EXERCISE DIRECTIONS => The answer must consist of each line below that holds the word "critical", copied as it stands.

Records from a data collection:

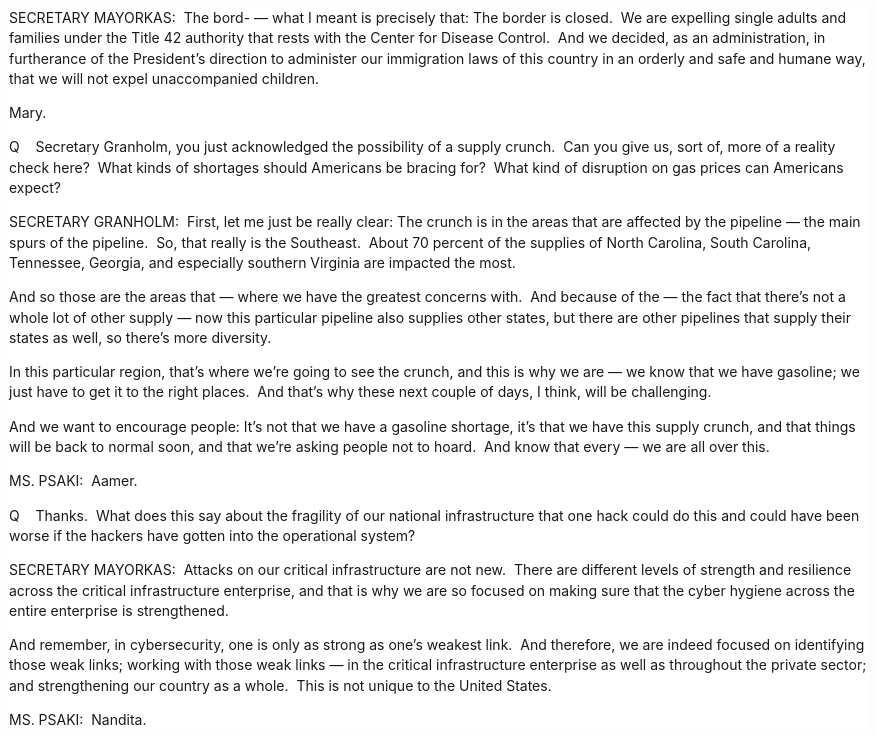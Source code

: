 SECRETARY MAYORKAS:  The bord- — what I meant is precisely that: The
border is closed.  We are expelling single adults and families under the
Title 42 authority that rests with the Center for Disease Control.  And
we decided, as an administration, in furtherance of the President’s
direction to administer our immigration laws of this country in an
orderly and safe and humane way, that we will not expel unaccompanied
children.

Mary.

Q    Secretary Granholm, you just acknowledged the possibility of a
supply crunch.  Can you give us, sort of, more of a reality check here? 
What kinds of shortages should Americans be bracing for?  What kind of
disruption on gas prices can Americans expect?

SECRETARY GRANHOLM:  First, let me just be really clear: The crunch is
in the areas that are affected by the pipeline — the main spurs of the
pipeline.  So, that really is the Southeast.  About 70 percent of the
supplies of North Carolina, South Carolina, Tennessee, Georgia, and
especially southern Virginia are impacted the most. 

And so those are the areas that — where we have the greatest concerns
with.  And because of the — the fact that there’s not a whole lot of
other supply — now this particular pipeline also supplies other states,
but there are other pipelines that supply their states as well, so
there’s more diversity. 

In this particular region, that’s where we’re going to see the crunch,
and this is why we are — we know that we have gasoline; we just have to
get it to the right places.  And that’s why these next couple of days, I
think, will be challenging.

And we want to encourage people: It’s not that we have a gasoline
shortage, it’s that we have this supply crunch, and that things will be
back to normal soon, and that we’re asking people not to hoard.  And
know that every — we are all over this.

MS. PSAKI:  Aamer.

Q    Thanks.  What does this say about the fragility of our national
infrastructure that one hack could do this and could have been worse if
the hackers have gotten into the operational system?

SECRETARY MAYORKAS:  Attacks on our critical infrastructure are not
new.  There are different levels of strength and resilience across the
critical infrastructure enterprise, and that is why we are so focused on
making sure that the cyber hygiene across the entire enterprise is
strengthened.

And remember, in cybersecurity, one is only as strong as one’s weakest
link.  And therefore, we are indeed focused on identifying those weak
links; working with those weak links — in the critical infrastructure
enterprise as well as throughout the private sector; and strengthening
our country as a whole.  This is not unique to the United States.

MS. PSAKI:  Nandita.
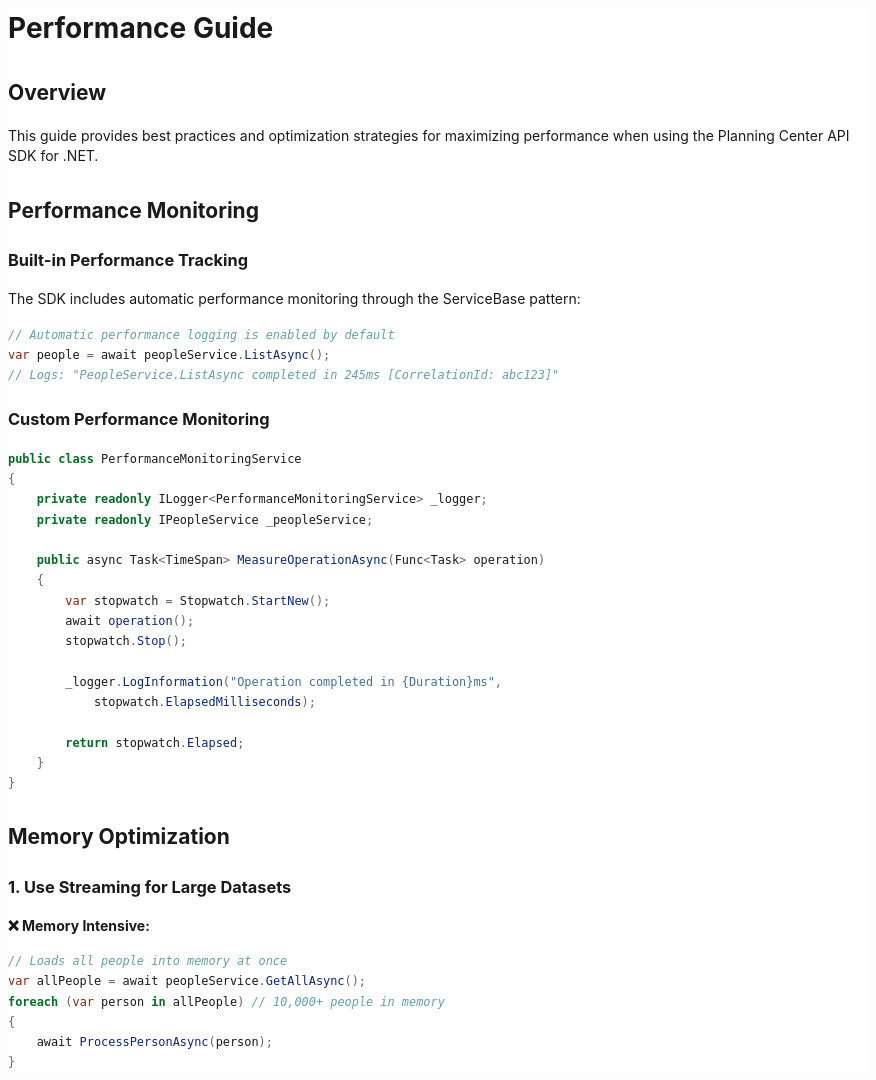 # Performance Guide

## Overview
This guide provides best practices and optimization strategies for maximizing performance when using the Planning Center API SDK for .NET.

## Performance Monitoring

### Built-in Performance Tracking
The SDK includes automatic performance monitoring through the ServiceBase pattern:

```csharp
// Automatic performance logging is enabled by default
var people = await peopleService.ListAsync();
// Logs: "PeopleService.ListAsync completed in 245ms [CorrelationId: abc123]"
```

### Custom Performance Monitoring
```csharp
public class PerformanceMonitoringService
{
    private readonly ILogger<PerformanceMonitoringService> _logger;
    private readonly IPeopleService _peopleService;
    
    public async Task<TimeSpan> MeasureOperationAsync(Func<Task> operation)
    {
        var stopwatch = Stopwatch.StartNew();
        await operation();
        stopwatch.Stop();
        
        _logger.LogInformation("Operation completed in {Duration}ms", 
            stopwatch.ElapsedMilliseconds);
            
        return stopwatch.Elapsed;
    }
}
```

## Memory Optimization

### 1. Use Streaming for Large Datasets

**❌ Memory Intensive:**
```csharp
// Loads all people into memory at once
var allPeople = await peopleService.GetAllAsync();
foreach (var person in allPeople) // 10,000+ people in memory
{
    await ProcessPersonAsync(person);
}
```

YOUR RESPONSE =>
SECRETARY MAYORKAS:  Attacks on our critical infrastructure are not
critical infrastructure enterprise, and that is why we are so focused on
links; working with those weak links — in the critical infrastructure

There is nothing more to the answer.